For the full year of 2016, net income was $21.4 million, or $1.23 per diluted share, compared to $27.3 million, or $1.30 per diluted share, for the same period of 2015. Full-year 2015 EBITDA, a non-GAAP financial measure, was $78.8 million, or 6.9 percent of revenues, compared to $83.0 million, or 7.8 percent of revenues, for the full year of 2015.

Acquisition
On October 28, 2016, the Company completed the acquisition of substantially all of the assets of Western Pacific Enterprises GP and of Western Pacific Enterprises Ltd., except for certain real estate owned by Western Pacific Enterprises Ltd., with the continuing company retaining the name Western Pacific Enterprises Ltd., an electrical contracting firm in western Canada. The total consideration paid, net of certain net asset adjustments, was approximately $11.3 million, which was funded through borrowings. The acquisition expanded our C&I and enhances our T&D presence in western Canada.

Backlog
As of December 31, 2016, our backlog was $688.8 million, consisting of $386.7 million in the T&D segment and $302.1 million in the C&I segment. Total backlog at December 31, 2016 was $68.2 million higher than our backlog reported at September 30, 2016 of $620.6 million, resulting in quarter-over-quarter increases in 10 of the past 12 quarters. T&D backlog at December 31, 2016 decreased $50.3 million, or 11.5 percent from September 30, 2016, while C&I backlog increased $118.5 million, or 64.5 percent, over the same period. Total backlog at December 31, 2016 increased $237.9 million, or 52.8 percent, from the $450.9 million reported at December 31, 2015. Significant contributors to the increase in the 2016 backlog were a multi-year Cross Texas Transmission contract and the Western Pacific Enterprises Ltd. acquisition.

Balance Sheet
As of December 31, 2016, MYR had $167.2 million of borrowing availability under our credit facility.

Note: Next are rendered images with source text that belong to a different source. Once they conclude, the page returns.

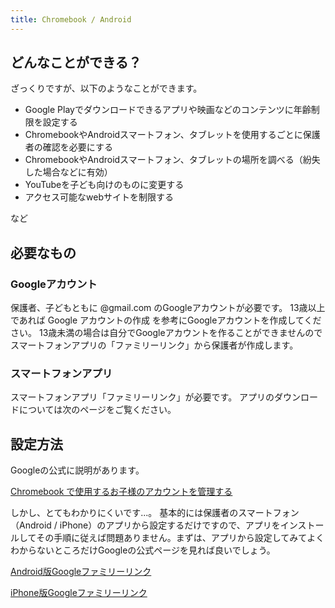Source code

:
 ```yaml
---
title: Chromebook / Android
---
```

## どんなことができる？
ざっくりですが、以下のようなことができます。

- Google Playでダウンロードできるアプリや映画などのコンテンツに年齢制限を設定する
- ChromebookやAndroidスマートフォン、タブレットを使用するごとに保護者の確認を必要にする
- ChromebookやAndroidスマートフォン、タブレットの場所を調べる（紛失した場合などに有効）
- YouTubeを子ども向けのものに変更する
- アクセス可能なwebサイトを制限する

など

## 必要なもの
### Googleアカウント
保護者、子どもともに @gmail.com のGoogleアカウントが必要です。
13歳以上であれば Google アカウントの作成 を参考にGoogleアカウントを作成してください。
13歳未満の場合は自分でGoogleアカウントを作ることができませんのでスマートフォンアプリの「ファミリーリンク」から保護者が作成します。
### スマートフォンアプリ
スマートフォンアプリ「ファミリーリンク」が必要です。
アプリのダウンロードについては次のページをご覧ください。

## 設定方法
Googleの公式に説明があります。

[Chromebook で使用するお子様のアカウントを管理する](https://support.google.com/chromebook/answer/7680868?hl=ja)

しかし、とてもわかりにくいです...。
基本的には保護者のスマートフォン（Android / iPhone）のアプリから設定するだけですので、アプリをインストールしてその手順に従えば問題ありません。まずは、アプリから設定してみてよくわからないところだけGoogleの公式ページを見れば良いでしょう。

[Android版Googleファミリーリンク](https://play.google.com/store/apps/details?id=com.google.android.apps.kids.familylink&hl=ja&gl=JP)

[iPhone版Googleファミリーリンク](https://apps.apple.com/jp/app/google-%E3%83%95%E3%82%A1%E3%83%9F%E3%83%AA%E3%83%BC-%E3%83%AA%E3%83%B3%E3%82%AF/id1150085200)
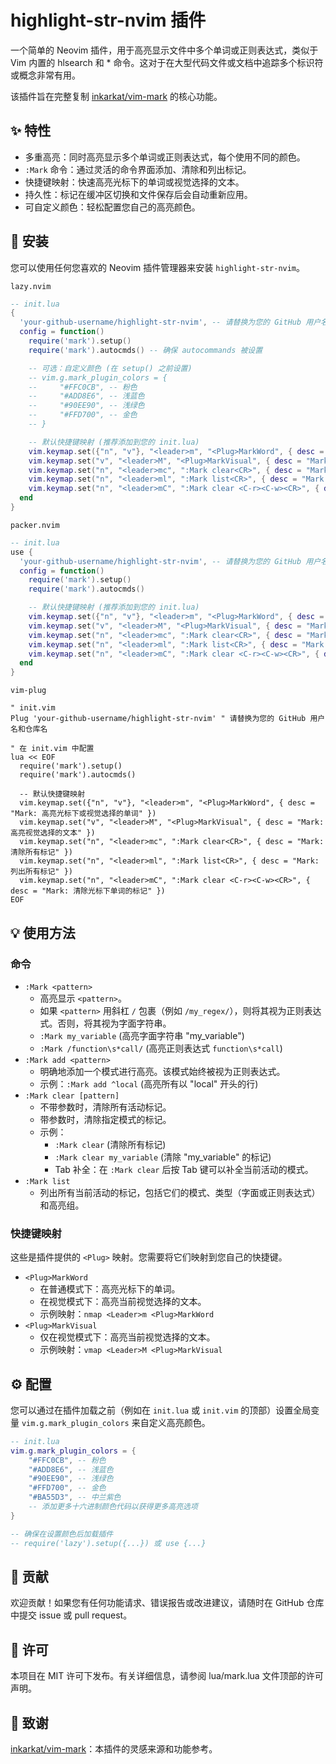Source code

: # highlight-str-nvim 插件

一个简单的 Neovim 插件，用于高亮显示文件中多个单词或正则表达式，类似于 Vim 内置的 hlsearch 和 * 命令。这对于在大型代码文件或文档中追踪多个标识符或概念非常有用。

该插件旨在完整复制 [inkarkat/vim-mark](https://github.com/inkarkat/vim-mark) 的核心功能。

## ✨ 特性

- 多重高亮：同时高亮显示多个单词或正则表达式，每个使用不同的颜色。
- `:Mark` 命令：通过灵活的命令界面添加、清除和列出标记。
- 快捷键映射：快速高亮光标下的单词或视觉选择的文本。
- 持久性：标记在缓冲区切换和文件保存后会自动重新应用。
- 可自定义颜色：轻松配置您自己的高亮颜色。

## 🚀 安装

您可以使用任何您喜欢的 Neovim 插件管理器来安装 `highlight-str-nvim`。

`lazy.nvim`

```lua
-- init.lua
{
  'your-github-username/highlight-str-nvim', -- 请替换为您的 GitHub 用户名和仓库名
  config = function()
    require('mark').setup()
    require('mark').autocmds() -- 确保 autocommands 被设置

    -- 可选：自定义颜色 (在 setup() 之前设置)
    -- vim.g.mark_plugin_colors = {
    --     "#FFC0CB", -- 粉色
    --     "#ADD8E6", -- 浅蓝色
    --     "#90EE90", -- 浅绿色
    --     "#FFD700", -- 金色
    -- }

    -- 默认快捷键映射 (推荐添加到您的 init.lua)
    vim.keymap.set({"n", "v"}, "<leader>m", "<Plug>MarkWord", { desc = "Mark: 高亮光标下或视觉选择的单词" })
    vim.keymap.set("v", "<leader>M", "<Plug>MarkVisual", { desc = "Mark: 高亮视觉选择的文本" })
    vim.keymap.set("n", "<leader>mc", ":Mark clear<CR>", { desc = "Mark: 清除所有标记" })
    vim.keymap.set("n", "<leader>ml", ":Mark list<CR>", { desc = "Mark: 列出所有标记" })
    vim.keymap.set("n", "<leader>mC", ":Mark clear <C-r><C-w><CR>", { desc = "Mark: 清除光标下单词的标记" })
  end
}
```

`packer.nvim`

```lua
-- init.lua
use {
  'your-github-username/highlight-str-nvim', -- 请替换为您的 GitHub 用户名和仓库名
  config = function()
    require('mark').setup()
    require('mark').autocmds()

    -- 默认快捷键映射 (推荐添加到您的 init.lua)
    vim.keymap.set({"n", "v"}, "<leader>m", "<Plug>MarkWord", { desc = "Mark: 高亮光标下或视觉选择的单词" })
    vim.keymap.set("v", "<leader>M", "<Plug>MarkVisual", { desc = "Mark: 高亮视觉选择的文本" })
    vim.keymap.set("n", "<leader>mc", ":Mark clear<CR>", { desc = "Mark: 清除所有标记" })
    vim.keymap.set("n", "<leader>ml", ":Mark list<CR>", { desc = "Mark: 列出所有标记" })
    vim.keymap.set("n", "<leader>mC", ":Mark clear <C-r><C-w><CR>", { desc = "Mark: 清除光标下单词的标记" })
  end
}
```

`vim-plug`

```
" init.vim
Plug 'your-github-username/highlight-str-nvim' " 请替换为您的 GitHub 用户名和仓库名

" 在 init.vim 中配置
lua << EOF
  require('mark').setup()
  require('mark').autocmds()

  -- 默认快捷键映射
  vim.keymap.set({"n", "v"}, "<leader>m", "<Plug>MarkWord", { desc = "Mark: 高亮光标下或视觉选择的单词" })
  vim.keymap.set("v", "<leader>M", "<Plug>MarkVisual", { desc = "Mark: 高亮视觉选择的文本" })
  vim.keymap.set("n", "<leader>mc", ":Mark clear<CR>", { desc = "Mark: 清除所有标记" })
  vim.keymap.set("n", "<leader>ml", ":Mark list<CR>", { desc = "Mark: 列出所有标记" })
  vim.keymap.set("n", "<leader>mC", ":Mark clear <C-r><C-w><CR>", { desc = "Mark: 清除光标下单词的标记" })
EOF
```

## 💡 使用方法

### 命令

- `:Mark <pattern>`
  - 高亮显示 `<pattern>`。
  - 如果 `<pattern>` 用斜杠 `/` 包裹（例如 `/my_regex/`），则将其视为正则表达式。否则，将其视为字面字符串。
  - `:Mark my_variable` (高亮字面字符串 "my_variable")
  - `:Mark /function\s*call/` (高亮正则表达式 `function\s*call`)
- `:Mark add <pattern>`
  - 明确地添加一个模式进行高亮。该模式始终被视为正则表达式。
  - 示例：`:Mark add ^local` (高亮所有以 "local" 开头的行)
- `:Mark clear [pattern]`
  - 不带参数时，清除所有活动标记。
  - 带参数时，清除指定模式的标记。
  - 示例：
    - `:Mark clear` (清除所有标记)
    - `:Mark clear my_variable` (清除 "my_variable" 的标记)
    - Tab 补全：在 `:Mark clear` 后按 Tab 键可以补全当前活动的模式。
- `:Mark list`
  - 列出所有当前活动的标记，包括它们的模式、类型（字面或正则表达式）和高亮组。

### 快捷键映射

这些是插件提供的 `<Plug>` 映射。您需要将它们映射到您自己的快捷键。

- `<Plug>MarkWord`
  - 在普通模式下：高亮光标下的单词。
  - 在视觉模式下：高亮当前视觉选择的文本。
  - 示例映射：`nmap <Leader>m <Plug>MarkWord`
- `<Plug>MarkVisual`
  - 仅在视觉模式下：高亮当前视觉选择的文本。
  - 示例映射：`vmap <Leader>M <Plug>MarkVisual`

## ⚙️ 配置

您可以通过在插件加载之前（例如在 `init.lua` 或 `init.vim` 的顶部）设置全局变量 `vim.g.mark_plugin_colors` 来自定义高亮颜色。

```lua
-- init.lua
vim.g.mark_plugin_colors = {
    "#FFC0CB", -- 粉色
    "#ADD8E6", -- 浅蓝色
    "#90EE90", -- 浅绿色
    "#FFD700", -- 金色
    "#BA55D3", -- 中兰紫色
    -- 添加更多十六进制颜色代码以获得更多高亮选项
}

-- 确保在设置颜色后加载插件
-- require('lazy').setup({...}) 或 use {...}
```

## 🤝 贡献

欢迎贡献！如果您有任何功能请求、错误报告或改进建议，请随时在 GitHub 仓库中提交 issue 或 pull request。

## 📜 许可

本项目在 MIT 许可下发布。有关详细信息，请参阅 lua/mark.lua 文件顶部的许可声明。

## 🙏 致谢

[inkarkat/vim-mark](https://github.com/inkarkat/vim-mark)：本插件的灵感来源和功能参考。
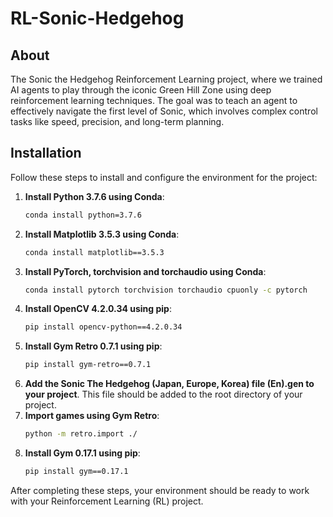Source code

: # RL-Sonic-Hedgehog
## About
The Sonic the Hedgehog Reinforcement Learning project, where we trained AI agents to play through the iconic Green Hill Zone using deep reinforcement learning techniques. The goal was to teach an agent to effectively navigate the first level of Sonic, which involves complex control tasks like speed, precision, and long-term planning.

## Installation

Follow these steps to install and configure the environment for the project:

1. **Install Python 3.7.6 using Conda**:
    ```bash
    conda install python=3.7.6
    ```
2. **Install Matplotlib 3.5.3 using Conda**:
    ```bash
    conda install matplotlib==3.5.3
    ```
3. **Install PyTorch, torchvision and torchaudio using Conda**:
    ```bash
    conda install pytorch torchvision torchaudio cpuonly -c pytorch
    ```
4. **Install OpenCV 4.2.0.34 using pip**:
    ```bash
    pip install opencv-python==4.2.0.34
    ```
5. **Install Gym Retro 0.7.1 using pip**:
    ```bash
    pip install gym-retro==0.7.1
    ```
6. **Add the Sonic The Hedgehog (Japan, Europe, Korea) file (En).gen to your project**. This file should be added to the root directory of your project.
7. **Import games using Gym Retro**:
    ```bash
    python -m retro.import ./
    ```
8. **Install Gym 0.17.1 using pip**:
    ```bash
    pip install gym==0.17.1
    ```

After completing these steps, your environment should be ready to work with your Reinforcement Learning (RL) project.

Non-GAAP Financial Measures
To supplement MYR’s financial statements presented in accordance with generally accepted accounting principles in the United States (GAAP), MYR uses certain non-GAAP measures. Reconciliation to the nearest GAAP measures of all non-GAAP measures included in this press release can be found at the end of this release. MYR’s definitions of these non-GAAP measures may differ from similarly titled measures used by others. These non-GAAP measures should be considered supplemental to, and not a substitute for, financial information prepared in accordance with GAAP.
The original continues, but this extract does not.